Show every line below where "development" appears.

━━━━━ Study material

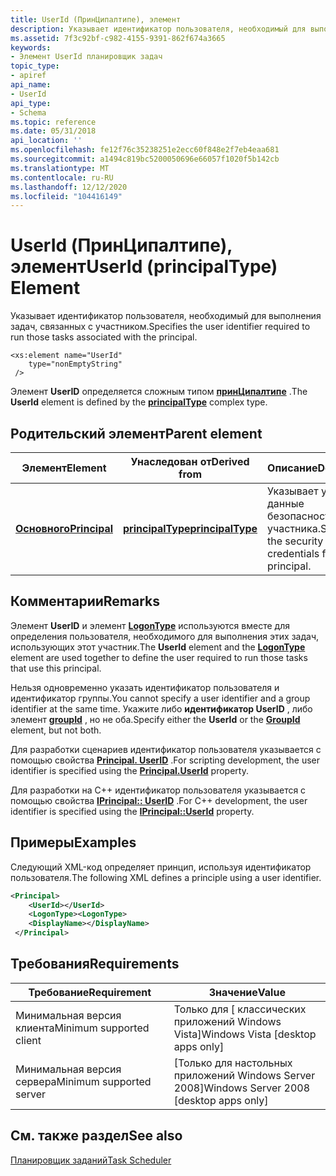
 ```yaml
---
title: UserId (ПринЦипалтипе), элемент
description: Указывает идентификатор пользователя, необходимый для выполнения задач, связанных с участником.
ms.assetid: 7f3c92bf-c982-4155-9391-862f674a3665
keywords:
- Элемент UserId планировщик задач
topic_type:
- apiref
api_name:
- UserId
api_type:
- Schema
ms.topic: reference
ms.date: 05/31/2018
api_location: ''
ms.openlocfilehash: fe12f76c35238251e2ecc60f848e2f7eb4eaa681
ms.sourcegitcommit: a1494c819bc5200050696e66057f1020f5b142cb
ms.translationtype: MT
ms.contentlocale: ru-RU
ms.lasthandoff: 12/12/2020
ms.locfileid: "104416149"
---
```

# <a name="userid-principaltype-element"></a><span data-ttu-id="ede2a-104">UserId (ПринЦипалтипе), элемент</span><span class="sxs-lookup"><span data-stu-id="ede2a-104">UserId (principalType) Element</span></span>

<span data-ttu-id="ede2a-105">Указывает идентификатор пользователя, необходимый для выполнения задач, связанных с участником.</span><span class="sxs-lookup"><span data-stu-id="ede2a-105">Specifies the user identifier required to run those tasks associated with the principal.</span></span>

``` syntax
<xs:element name="UserId"
    type="nonEmptyString"
 />
```

<span data-ttu-id="ede2a-106">Элемент **UserID** определяется сложным типом [**принЦипалтипе**](taskschedulerschema-principaltype-complextype.md) .</span><span class="sxs-lookup"><span data-stu-id="ede2a-106">The **UserId** element is defined by the [**principalType**](taskschedulerschema-principaltype-complextype.md) complex type.</span></span>

## <a name="parent-element"></a><span data-ttu-id="ede2a-107">Родительский элемент</span><span class="sxs-lookup"><span data-stu-id="ede2a-107">Parent element</span></span>



| <span data-ttu-id="ede2a-108">Элемент</span><span class="sxs-lookup"><span data-stu-id="ede2a-108">Element</span></span>                                                                  | <span data-ttu-id="ede2a-109">Унаследован от</span><span class="sxs-lookup"><span data-stu-id="ede2a-109">Derived from</span></span>                                                           | <span data-ttu-id="ede2a-110">Описание</span><span class="sxs-lookup"><span data-stu-id="ede2a-110">Description</span></span>                                                    |
|--------------------------------------------------------------------------|------------------------------------------------------------------------|----------------------------------------------------------------|
| [<span data-ttu-id="ede2a-111">**Основного**</span><span class="sxs-lookup"><span data-stu-id="ede2a-111">**Principal**</span></span>](taskschedulerschema-principal-principaltype-element.md) | [<span data-ttu-id="ede2a-112">**principalType**</span><span class="sxs-lookup"><span data-stu-id="ede2a-112">**principalType**</span></span>](taskschedulerschema-principaltype-complextype.md) | <span data-ttu-id="ede2a-113">Указывает учетные данные безопасности для участника.</span><span class="sxs-lookup"><span data-stu-id="ede2a-113">Specifies the security credentials for a principal.</span></span><br/> |



## <a name="remarks"></a><span data-ttu-id="ede2a-114">Комментарии</span><span class="sxs-lookup"><span data-stu-id="ede2a-114">Remarks</span></span>

<span data-ttu-id="ede2a-115">Элемент **UserID** и элемент [**LogonType**](taskschedulerschema-logontype-principaltype-element.md) используются вместе для определения пользователя, необходимого для выполнения этих задач, использующих этот участник.</span><span class="sxs-lookup"><span data-stu-id="ede2a-115">The **UserId** element and the [**LogonType**](taskschedulerschema-logontype-principaltype-element.md) element are used together to define the user required to run those tasks that use this principal.</span></span>

<span data-ttu-id="ede2a-116">Нельзя одновременно указать идентификатор пользователя и идентификатор группы.</span><span class="sxs-lookup"><span data-stu-id="ede2a-116">You cannot specify a user identifier and a group identifier at the same time.</span></span> <span data-ttu-id="ede2a-117">Укажите либо **идентификатор UserID** , либо элемент [**groupId**](taskschedulerschema-groupid-principaltype-element.md) , но не оба.</span><span class="sxs-lookup"><span data-stu-id="ede2a-117">Specify either the **UserId** or the [**GroupId**](taskschedulerschema-groupid-principaltype-element.md) element, but not both.</span></span>

<span data-ttu-id="ede2a-118">Для разработки сценариев идентификатор пользователя указывается с помощью свойства [**Principal. UserID**](principal-userid.md) .</span><span class="sxs-lookup"><span data-stu-id="ede2a-118">For scripting development, the user identifier is specified using the [**Principal.UserId**](principal-userid.md) property.</span></span>

<span data-ttu-id="ede2a-119">Для разработки на C++ идентификатор пользователя указывается с помощью свойства [**IPrincipal:: UserID**](/windows/desktop/api/taskschd/nf-taskschd-iprincipal-get_userid) .</span><span class="sxs-lookup"><span data-stu-id="ede2a-119">For C++ development, the user identifier is specified using the [**IPrincipal::UserId**](/windows/desktop/api/taskschd/nf-taskschd-iprincipal-get_userid) property.</span></span>

## <a name="examples"></a><span data-ttu-id="ede2a-120">Примеры</span><span class="sxs-lookup"><span data-stu-id="ede2a-120">Examples</span></span>

<span data-ttu-id="ede2a-121">Следующий XML-код определяет принцип, используя идентификатор пользователя.</span><span class="sxs-lookup"><span data-stu-id="ede2a-121">The following XML defines a principle using a user identifier.</span></span>


```XML
<Principal>
    <UserId></UserId>
    <LogonType><LogonType>
    <DisplayName></DisplayName>
 </Principal>
```



## <a name="requirements"></a><span data-ttu-id="ede2a-122">Требования</span><span class="sxs-lookup"><span data-stu-id="ede2a-122">Requirements</span></span>



| <span data-ttu-id="ede2a-123">Требование</span><span class="sxs-lookup"><span data-stu-id="ede2a-123">Requirement</span></span> | <span data-ttu-id="ede2a-124">Значение</span><span class="sxs-lookup"><span data-stu-id="ede2a-124">Value</span></span> |
|-------------------------------------|------------------------------------------------------|
| <span data-ttu-id="ede2a-125">Минимальная версия клиента</span><span class="sxs-lookup"><span data-stu-id="ede2a-125">Minimum supported client</span></span><br/> | <span data-ttu-id="ede2a-126">Только для \[ классических приложений Windows Vista\]</span><span class="sxs-lookup"><span data-stu-id="ede2a-126">Windows Vista \[desktop apps only\]</span></span><br/>       |
| <span data-ttu-id="ede2a-127">Минимальная версия сервера</span><span class="sxs-lookup"><span data-stu-id="ede2a-127">Minimum supported server</span></span><br/> | <span data-ttu-id="ede2a-128">\[Только для настольных приложений Windows Server 2008\]</span><span class="sxs-lookup"><span data-stu-id="ede2a-128">Windows Server 2008 \[desktop apps only\]</span></span><br/> |



## <a name="see-also"></a><span data-ttu-id="ede2a-129">См. также раздел</span><span class="sxs-lookup"><span data-stu-id="ede2a-129">See also</span></span>

<dl> <dt>

[<span data-ttu-id="ede2a-130">Планировщик заданий</span><span class="sxs-lookup"><span data-stu-id="ede2a-130">Task Scheduler</span></span>](task-scheduler-start-page.md)
</dt> </dl>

━━━━━━━━━━

▶ **Result below**:
<span data-ttu-id="ede2a-118">Для разработки сценариев идентификатор пользователя указывается с помощью свойства [**Principal. UserID**](principal-userid.md) .</span><span class="sxs-lookup"><span data-stu-id="ede2a-118">For scripting development, the user identifier is specified using the [**Principal.UserId**](principal-userid.md) property.</span></span>
<span data-ttu-id="ede2a-119">Для разработки на C++ идентификатор пользователя указывается с помощью свойства [**IPrincipal:: UserID**](/windows/desktop/api/taskschd/nf-taskschd-iprincipal-get_userid) .</span><span class="sxs-lookup"><span data-stu-id="ede2a-119">For C++ development, the user identifier is specified using the [**IPrincipal::UserId**](/windows/desktop/api/taskschd/nf-taskschd-iprincipal-get_userid) property.</span></span>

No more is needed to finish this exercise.